For my second cultural experience, I shopped at a Halal Market and ate at the adjoining Mediterranean restaurant. When I arrived at the market, the door was locked even though the sign said it should be open. I googled prayer times on my phone and found that prayer had just started. I waited in my car until prayer was over and thought about the times reserved for prayer each day. In a predominantly white community, we may be inconvenienced by a store or restaurant being closed for a few minutes throughout the day but in the greater Muslim world it is normal and accepted to pause and worship, committing to a culture and faith.





Once the store opened, I ventured in and found myself searching for anything familiar. Most of the items on the shelves were identifiable but their labels were a mystery to me. Even if I could identify a spice or grain, it didn’t mean that I would know how to use it. In the back of the store there was a small room with a TV, newspapers, and a couple tables and chairs. There were four men visiting and drinking coffee, tea, or something and discussing the news that was showing on TV. The market is located right across the street from the Mosque, and I wondered if the group of gentlemen gather often to visit and fellowship with one another.

 






I wandered around the store for several minutes and was hoping that a woman would walk in. There was a male proprietor who seemed very nice, but I felt nervous about asking him to help shop for groceries. I also I finally selected some items for purchase. I bought Tandoori bread, pomegranates, something that turned out to be like a cookie, and a new kind of tea to try. I consider myself a feminist and I have some assumptions about the role of women in Somalian or Arab cultures. I feel like women in these cultures must defer to the patriarch of the family and their voices are not often heard. I have been infuriated by the practice of honor killings and the pressure put on young women to not dishonor their family with inappropriate relationships or premarital sex. Whenever I have studied this issue there has been no discussion about young men dishonoring their families with their behavior. On the flipside I have great respect for people who live out their faith even when it sets them apart from the majority.

 

After looking at all kinds of food I had no confidence to cook, I went next door to the Mediterranean restaurant. The waitress was wearing hijab and that put me immediately at ease. For years, I have developed sweet friendships with women from Somalia and Yemen. I was intrigued and somewhat disappointed in myself when I noticed the different feelings I had toward the man in the market and the woman in the restaurant. I suppose that my comfort was likely from an assumption that I have more in common with a woman and assumed that I could build a relationship with the Somalian woman in the restaurant like I had done in the past. I suppose I need to push myself to learn more and interact with more men in the Somalian or Arab communities. 





I was determined to try something new and outside of my comfort zone. I settled on the lamb and beef sandwich. I have never had lamb, but the sandwich was delicious. I saw other things on the menu that I wanted but they were served more “family style” and that was too much food for me. I want to come back with friends and adventure a bit more. 

I am grateful for the experiences I have had on this assignment. I am also grateful for the new information I am gaining as I study.

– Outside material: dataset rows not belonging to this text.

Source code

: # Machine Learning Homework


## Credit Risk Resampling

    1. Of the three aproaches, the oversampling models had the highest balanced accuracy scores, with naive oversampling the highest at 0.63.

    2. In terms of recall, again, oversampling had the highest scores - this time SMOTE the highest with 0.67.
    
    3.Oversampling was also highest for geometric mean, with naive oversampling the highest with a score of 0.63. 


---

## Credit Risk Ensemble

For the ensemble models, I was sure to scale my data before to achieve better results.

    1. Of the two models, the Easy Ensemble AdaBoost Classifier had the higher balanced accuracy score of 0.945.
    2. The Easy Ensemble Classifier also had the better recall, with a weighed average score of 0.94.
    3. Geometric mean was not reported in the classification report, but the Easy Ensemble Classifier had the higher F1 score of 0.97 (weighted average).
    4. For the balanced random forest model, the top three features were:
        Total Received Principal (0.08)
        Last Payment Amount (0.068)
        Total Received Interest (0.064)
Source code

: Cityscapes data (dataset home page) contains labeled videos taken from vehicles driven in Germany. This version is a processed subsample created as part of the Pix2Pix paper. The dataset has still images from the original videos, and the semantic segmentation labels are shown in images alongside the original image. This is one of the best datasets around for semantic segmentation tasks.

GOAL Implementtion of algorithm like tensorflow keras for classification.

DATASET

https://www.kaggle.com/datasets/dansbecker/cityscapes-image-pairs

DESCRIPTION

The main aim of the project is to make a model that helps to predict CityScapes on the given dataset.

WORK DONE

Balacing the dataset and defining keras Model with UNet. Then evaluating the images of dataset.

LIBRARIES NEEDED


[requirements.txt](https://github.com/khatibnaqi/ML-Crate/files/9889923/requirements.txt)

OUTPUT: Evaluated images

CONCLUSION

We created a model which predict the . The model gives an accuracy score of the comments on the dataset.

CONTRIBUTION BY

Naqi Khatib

In the chapter regarding individuals and families of Arab descent, I am learning truths that will help me have more positive interactions with the Arab community. I am learning that Islam and most Arab cultures stress education for women and equality in relationships. It is apparently a more socio-political situation where women are denied education, rights, and a voice. With the religious respect I mentioned earlier, I am glad to know of the strength found at the mosque for this community and that involving an Imam in therapy could be helpful and appreciated. I am both humbled by all that I have yet to learn and excited about the journey.